On Fri, 2010-02-26 at 22:03 +0000, Russell King - ARM Linux wrote:
> On Sat, Feb 27, 2010 at 08:49:40AM +1100, Benjamin Herrenschmidt wrote:
> > It will deadlock if you use normal IRQs. I don't see a good way around
> > that other than using a higher-level type of IRQs. I though ARM has
> > something like that (FIQs ?). Can you use those guys for IPIs ?
> 
> If the hardware did support using FIQs for IPIs, this would not be
> desirable because then it takes it away from the SoC folk to do what
> they will with it.
> 
> In the past, it's been used as a fast CPU-driven "DMA" interface -
> some SoCs have been wired up in such a way that's the only use
> available for the FIQ.

This is an issue indeed.

> The other problem we'd encounter using FIQs for IPIs is that some IPIs
> need to take locks - and in order to make that safe, we'd either need
> another class of locks which disable IRQs and FIQs together, or we'd
> need to disable FIQs everywhere we disable IRQs - at which point FIQs
> become utterly pointless.

That's solvable easily :-) I mentioned having potentially to deal with a
similar problem with people using PowerPC 440 for SMP (doesn't broadcast
cache ops either). 440 has critical interrupts, which are akin to FIQs.
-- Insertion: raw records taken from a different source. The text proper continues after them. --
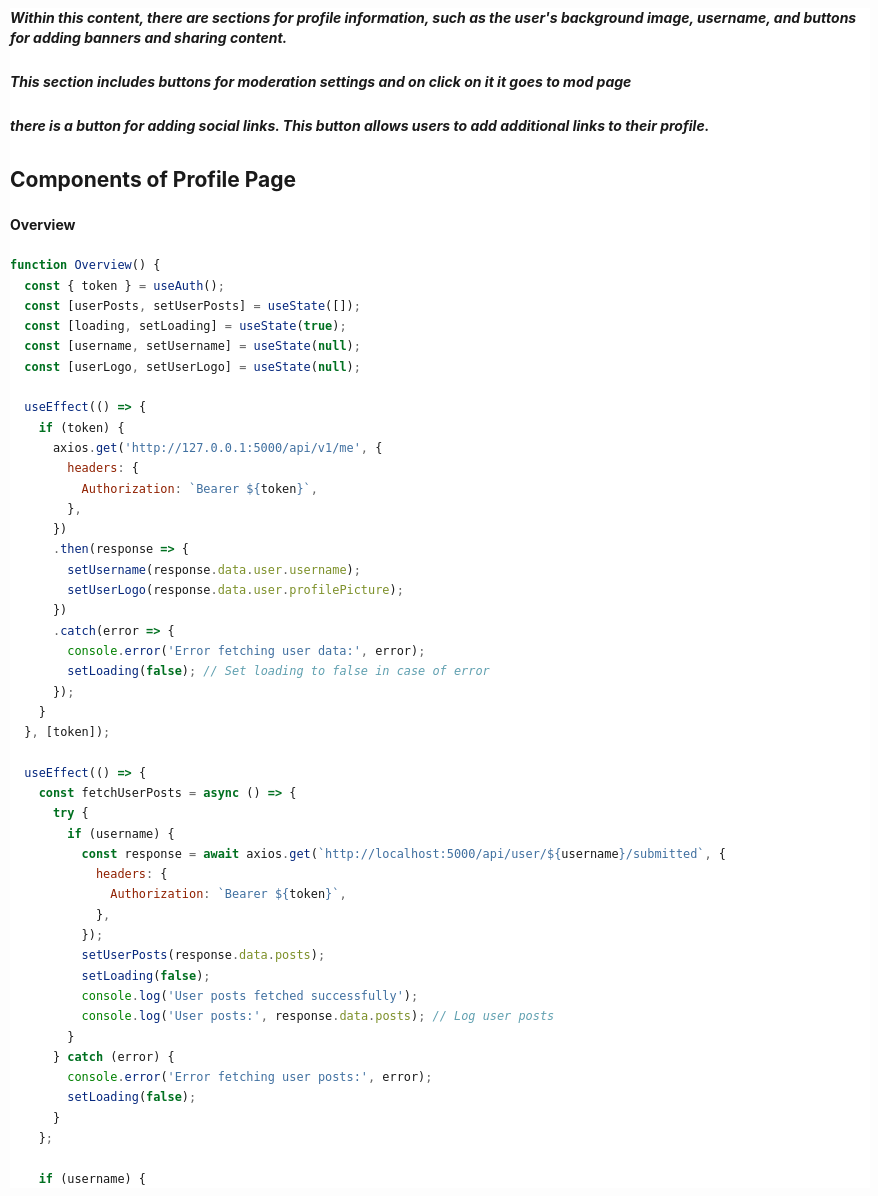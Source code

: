 ##### Within this content, there are sections for profile information, such as the user's background image, username, and buttons for adding banners and sharing content.



##### This section includes buttons for moderation settings and on click on it it goes to mod page
 
##### there is a button for adding social links. This button allows users to add additional links to their profile.



## Components of Profile Page

#### Overview
```jsx
function Overview() {
  const { token } = useAuth();
  const [userPosts, setUserPosts] = useState([]);
  const [loading, setLoading] = useState(true);
  const [username, setUsername] = useState(null);
  const [userLogo, setUserLogo] = useState(null);

  useEffect(() => {
    if (token) {
      axios.get('http://127.0.0.1:5000/api/v1/me', {
        headers: {
          Authorization: `Bearer ${token}`,
        },
      })
      .then(response => {
        setUsername(response.data.user.username);
        setUserLogo(response.data.user.profilePicture);
      })
      .catch(error => {
        console.error('Error fetching user data:', error);
        setLoading(false); // Set loading to false in case of error
      });
    }
  }, [token]);

  useEffect(() => {
    const fetchUserPosts = async () => {
      try {
        if (username) {
          const response = await axios.get(`http://localhost:5000/api/user/${username}/submitted`, {
            headers: {
              Authorization: `Bearer ${token}`,
            },
          });
          setUserPosts(response.data.posts);
          setLoading(false);
          console.log('User posts fetched successfully');
          console.log('User posts:', response.data.posts); // Log user posts
        }
      } catch (error) {
        console.error('Error fetching user posts:', error);
        setLoading(false);
      }
    };

    if (username) {
```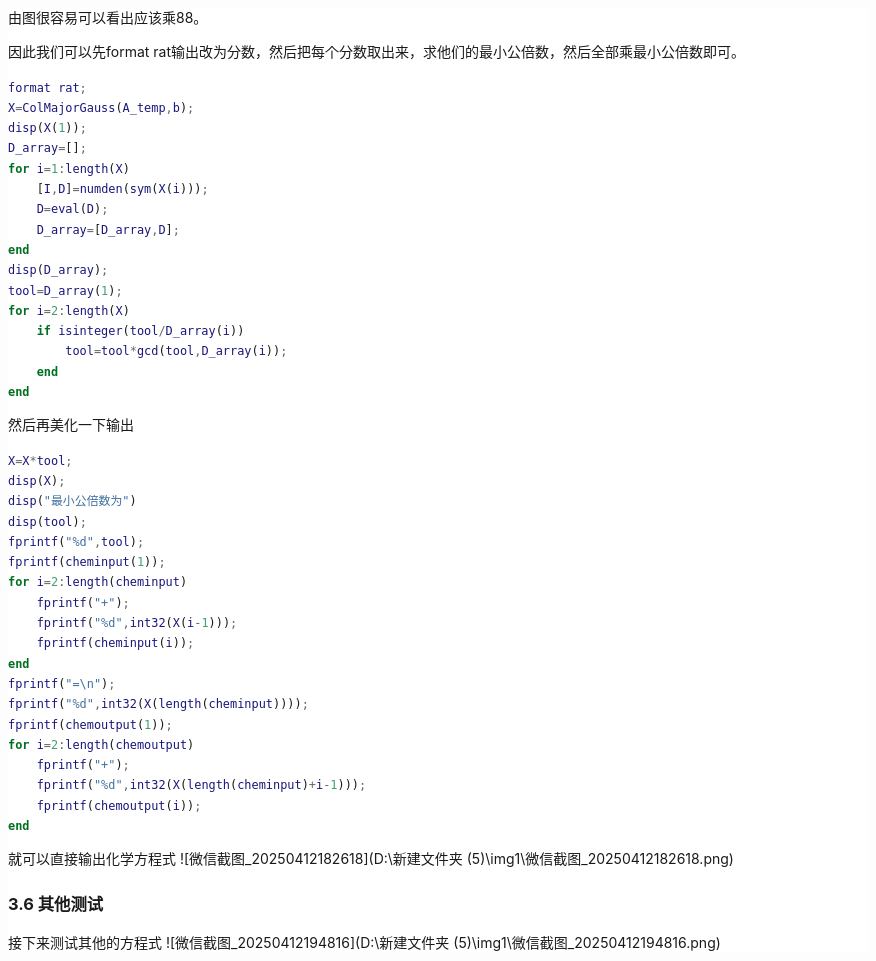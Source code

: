 由图很容易可以看出应该乘88。

因此我们可以先format rat输出改为分数，然后把每个分数取出来，求他们的最小公倍数，然后全部乘最小公倍数即可。

```matlab
format rat;
X=ColMajorGauss(A_temp,b);
disp(X(1));
D_array=[];
for i=1:length(X)
    [I,D]=numden(sym(X(i)));
    D=eval(D);
    D_array=[D_array,D];
end
disp(D_array);
tool=D_array(1);
for i=2:length(X)
    if isinteger(tool/D_array(i))
        tool=tool*gcd(tool,D_array(i));
    end
end
```

然后再美化一下输出

```matlab
X=X*tool;
disp(X);
disp("最小公倍数为")
disp(tool);
fprintf("%d",tool);
fprintf(cheminput(1));
for i=2:length(cheminput)
    fprintf("+");
    fprintf("%d",int32(X(i-1)));
    fprintf(cheminput(i));
end
fprintf("=\n");
fprintf("%d",int32(X(length(cheminput))));
fprintf(chemoutput(1));
for i=2:length(chemoutput)
    fprintf("+");
    fprintf("%d",int32(X(length(cheminput)+i-1)));
    fprintf(chemoutput(i));
end
```

就可以直接输出化学方程式
![微信截图_20250412182618](D:\新建文件夹 (5)\img1\微信截图_20250412182618.png)

### 3.6 其他测试

接下来测试其他的方程式
![微信截图_20250412194816](D:\新建文件夹 (5)\img1\微信截图_20250412194816.png)
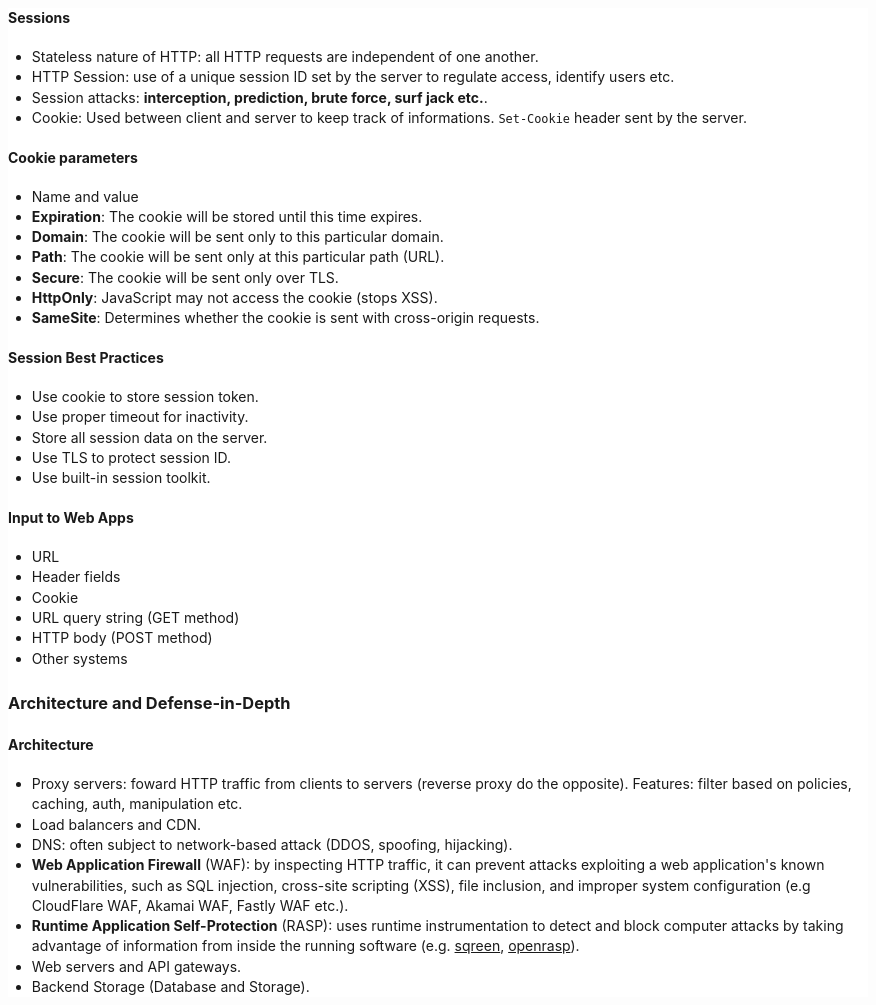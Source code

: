 #### Sessions

- Stateless nature of HTTP: all HTTP requests are independent of one another.
- HTTP Session: use of a unique session ID set by the server to regulate access, identify users etc.
- Session attacks: **interception, prediction, brute force, surf jack etc.**.
- Cookie: Used between client and server to keep track of informations. `Set-Cookie` header sent by the server.

#### Cookie parameters

- Name and value
- **Expiration**: The cookie will be stored until this time expires.
- **Domain**: The cookie will be sent only to this particular domain.
- **Path**: The cookie will be sent only at this particular path (URL).
- **Secure**: The cookie will be sent only over TLS.
- **HttpOnly**: JavaScript may not access the cookie (stops XSS).
- **SameSite**: Determines whether the cookie is sent with cross-origin requests.

#### Session Best Practices

- Use cookie to store session token.
- Use proper timeout for inactivity.
- Store all session data on the server.
- Use TLS to protect session ID.
- Use built-in session toolkit.

#### Input to Web Apps

- URL
- Header fields
- Cookie
- URL query string (GET method)
- HTTP body (POST method)
- Other systems

### Architecture and Defense-in-Depth

#### Architecture

- Proxy servers: foward HTTP traffic from clients to servers (reverse proxy do the opposite). Features: filter based on policies, caching, auth, manipulation etc.
- Load balancers and CDN.
- DNS: often subject to network-based attack (DDOS, spoofing, hijacking).
- **Web Application Firewall** (WAF): by inspecting HTTP traffic, it can prevent attacks exploiting a web application's known vulnerabilities, such as SQL injection, cross-site scripting (XSS), file inclusion, and improper system configuration (e.g CloudFlare WAF, Akamai WAF, Fastly WAF etc.).
- **Runtime Application Self-Protection** (RASP): uses runtime instrumentation to detect and block computer attacks by taking advantage of information from inside the running software (e.g. [sqreen](https://www.sqreen.com), [openrasp](https://github.com/baidu/openrasp)).
- Web servers and API gateways.
- Backend Storage (Database and Storage).
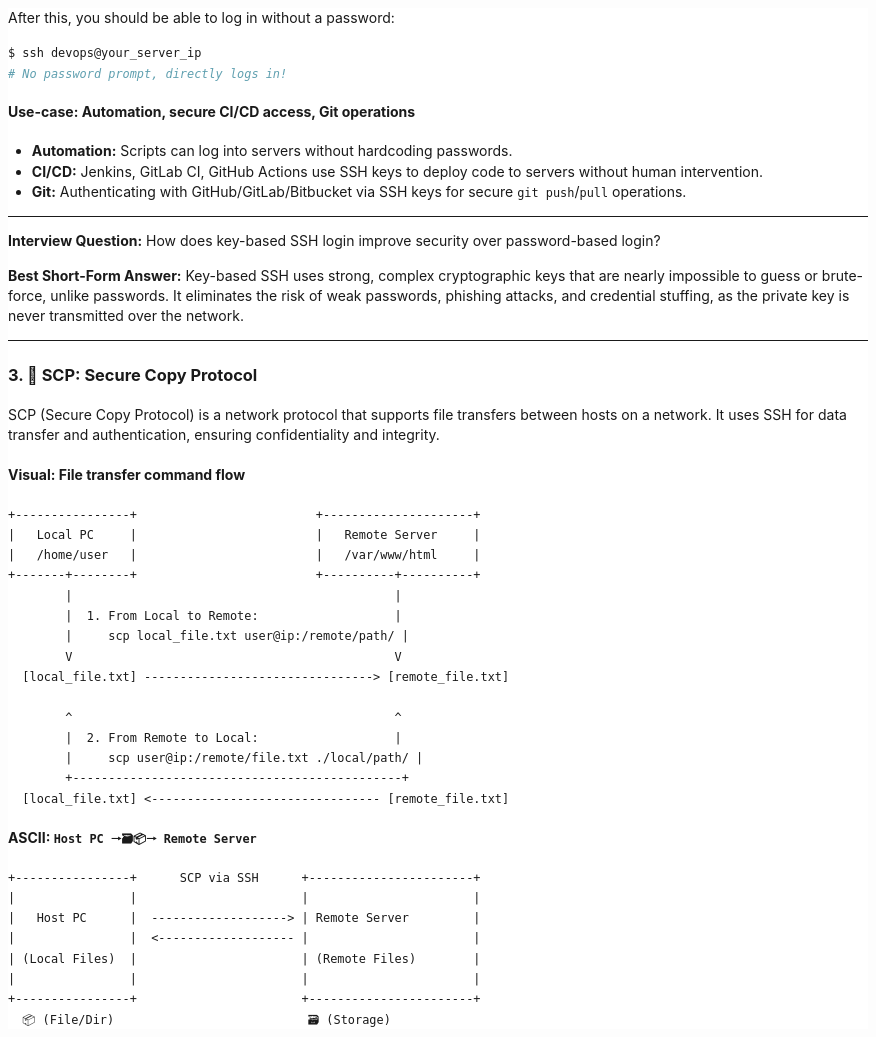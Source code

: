 After this, you should be able to log in without a password:

```bash
$ ssh devops@your_server_ip
# No password prompt, directly logs in!
```

#### Use-case: Automation, secure CI/CD access, Git operations

  * **Automation:** Scripts can log into servers without hardcoding passwords.
  * **CI/CD:** Jenkins, GitLab CI, GitHub Actions use SSH keys to deploy code to servers without human intervention.
  * **Git:** Authenticating with GitHub/GitLab/Bitbucket via SSH keys for secure `git push`/`pull` operations.

-----

**Interview Question:** How does key-based SSH login improve security over password-based login?

**Best Short-Form Answer:** Key-based SSH uses strong, complex cryptographic keys that are nearly impossible to guess or brute-force, unlike passwords. It eliminates the risk of weak passwords, phishing attacks, and credential stuffing, as the private key is never transmitted over the network.

-----

### 3\. 📂 SCP: Secure Copy Protocol

SCP (Secure Copy Protocol) is a network protocol that supports file transfers between hosts on a network. It uses SSH for data transfer and authentication, ensuring confidentiality and integrity.

#### Visual: File transfer command flow

```asciiflow
+----------------+                         +---------------------+
|   Local PC     |                         |   Remote Server     |
|   /home/user   |                         |   /var/www/html     |
+-------+--------+                         +----------+----------+
        |                                             |
        |  1. From Local to Remote:                   |
        |     scp local_file.txt user@ip:/remote/path/ |
        V                                             V
  [local_file.txt] --------------------------------> [remote_file.txt]

        ^                                             ^
        |  2. From Remote to Local:                   |
        |     scp user@ip:/remote/file.txt ./local/path/ |
        +----------------------------------------------+
  [local_file.txt] <-------------------------------- [remote_file.txt]
```

#### ASCII: `Host PC 🠒🗃️📦🠒 Remote Server`

```
+----------------+      SCP via SSH      +-----------------------+
|                |                       |                       |
|   Host PC      |  -------------------> | Remote Server         |
|                |  <------------------- |                       |
| (Local Files)  |                       | (Remote Files)        |
|                |                       |                       |
+----------------+                       +-----------------------+
  📦 (File/Dir)                           🗃️ (Storage)
```
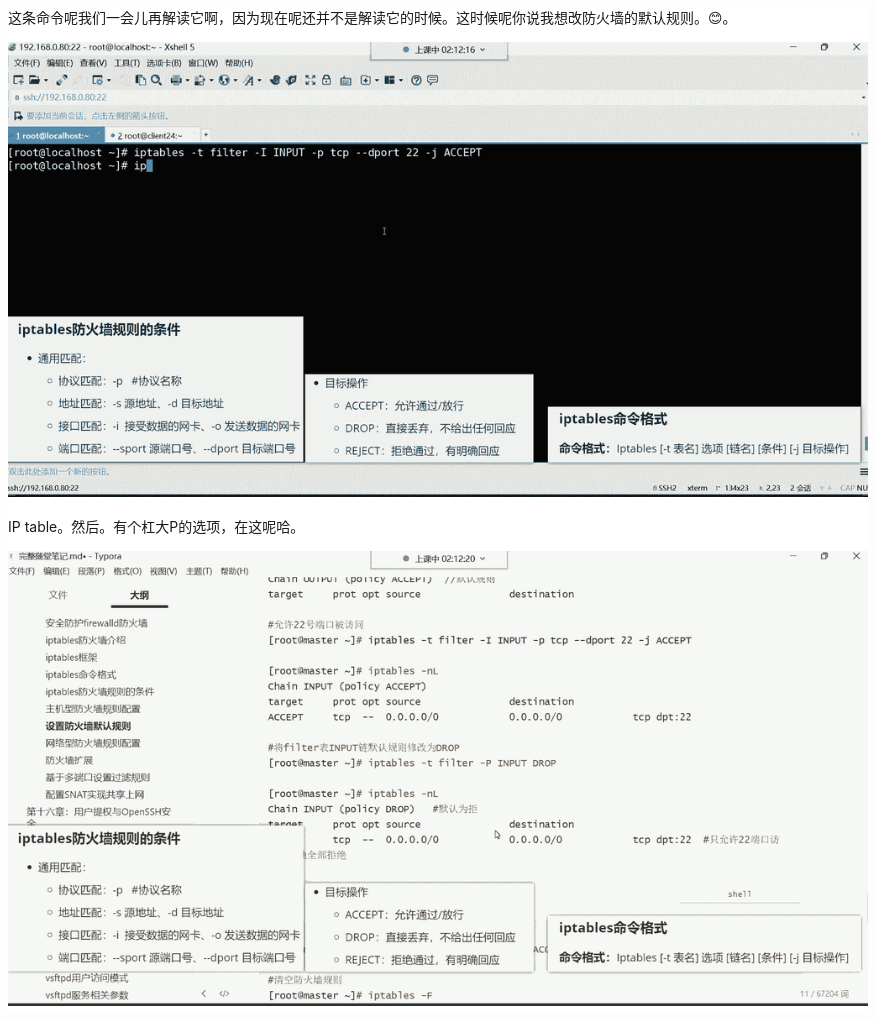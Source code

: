 这条命令呢我们一会儿再解读它啊，因为现在呢还并不是解读它的时候。这时候呢你说我想改防火墙的默认规则。😊。



![](img/b22b0b778424416cca1eb7acfc7fc50a_80.png)

IP table。然后。有个杠大P的选项，在这呢哈。

![](img/b22b0b778424416cca1eb7acfc7fc50a_82.png)
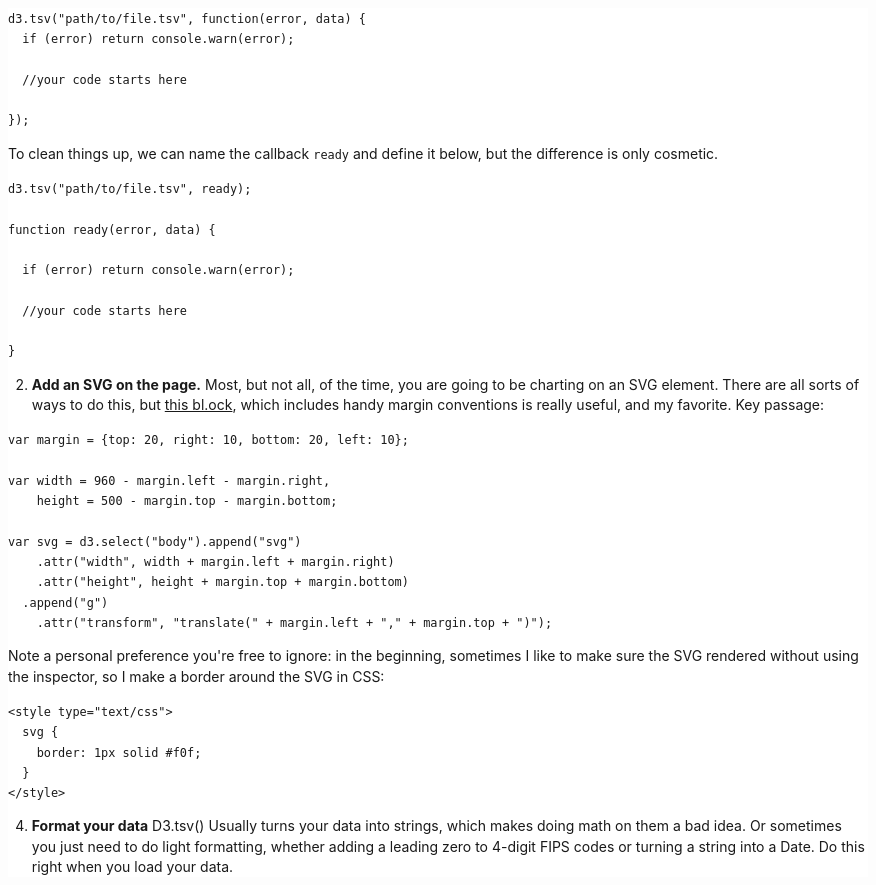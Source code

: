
   ```
  d3.tsv("path/to/file.tsv", function(error, data) {
    if (error) return console.warn(error);

    //your code starts here

  });
  ```

  To clean things up, we can name the callback `ready` and define it below, but the difference is only cosmetic.

  ```
  d3.tsv("path/to/file.tsv", ready);

  function ready(error, data) {

    if (error) return console.warn(error);

    //your code starts here

  }

  ```

2. **Add an SVG on the page.**
  Most, but not all, of the time, you are going to be charting on an SVG element. There are all sorts of ways to do this, but [this bl.ock](http://bl.ocks.org/mbostock/3019563), which includes handy margin conventions is really useful, and my favorite. Key passage:

  ```
  var margin = {top: 20, right: 10, bottom: 20, left: 10};

  var width = 960 - margin.left - margin.right,
      height = 500 - margin.top - margin.bottom;

  var svg = d3.select("body").append("svg")
      .attr("width", width + margin.left + margin.right)
      .attr("height", height + margin.top + margin.bottom)
    .append("g")
      .attr("transform", "translate(" + margin.left + "," + margin.top + ")");
  ```

  Note a personal preference you're free to ignore: in the beginning, sometimes I like to make sure the SVG rendered without using the inspector, so I make a border around the SVG in CSS:

  ```
  <style type="text/css">
    svg {
      border: 1px solid #f0f;
    }
  </style>
  ```

4. **Format your data** 
  D3.tsv() Usually turns your data into strings, which makes doing math on them a bad idea. Or sometimes you just need to do light formatting, whether adding a leading zero to 4-digit FIPS codes or turning a string into a Date. Do this right when you load your data.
The trick here is that you don't use -only- critical interrupts for
IPIs. You use normal interrupts for all the current IPI types. You -add-
a fast one using critical interrupts specifically for cache ops, with a
very fast asm only path.

This works for us because masking interrupts doesn't mask critical
interrupts (it's a separate mask bit in our MSR). If that isn't the case
with FIQs then the whole idea is moot.

> (There only differences between FIQ and IRQ are:
>  - on simultaneous raising of both, the FIQ will be called before the IRQ.
>  - each has its own (single) vector.
>  - invocation of FIQ masks IRQ.
> 
> What I'm saying is that what gives FIQ an advantage for SoC people is
> that it's bare bones light weight and therefore extremely fast - as soon
> as you load it up with additional complexity, it becomes less useful.)

I understand.

Then Catalin idea of tricking the cache with load and stores would work
for the D$ side of thing. The I$ side of thing probably still needs IPIs
though, and you might need to use non-blocking async SMP call function
for that if you're going to do it from set_pte_at() instead of
update_mmu_cache() since the later is racy. In any case, it's a lot less
of a deadlock nest than the D$ side which needs to be dealt with in the
DMA ops, called below layers of driver and subsystem locks.

Note: Somebody at ARM needs to be severely beaten up for coming up with
that SMP scheme without broadcast cache ops and not also mandating some
kind FIQ IPI scheme that isn't masked with normal interrupts :-)

Cheers,
Ben.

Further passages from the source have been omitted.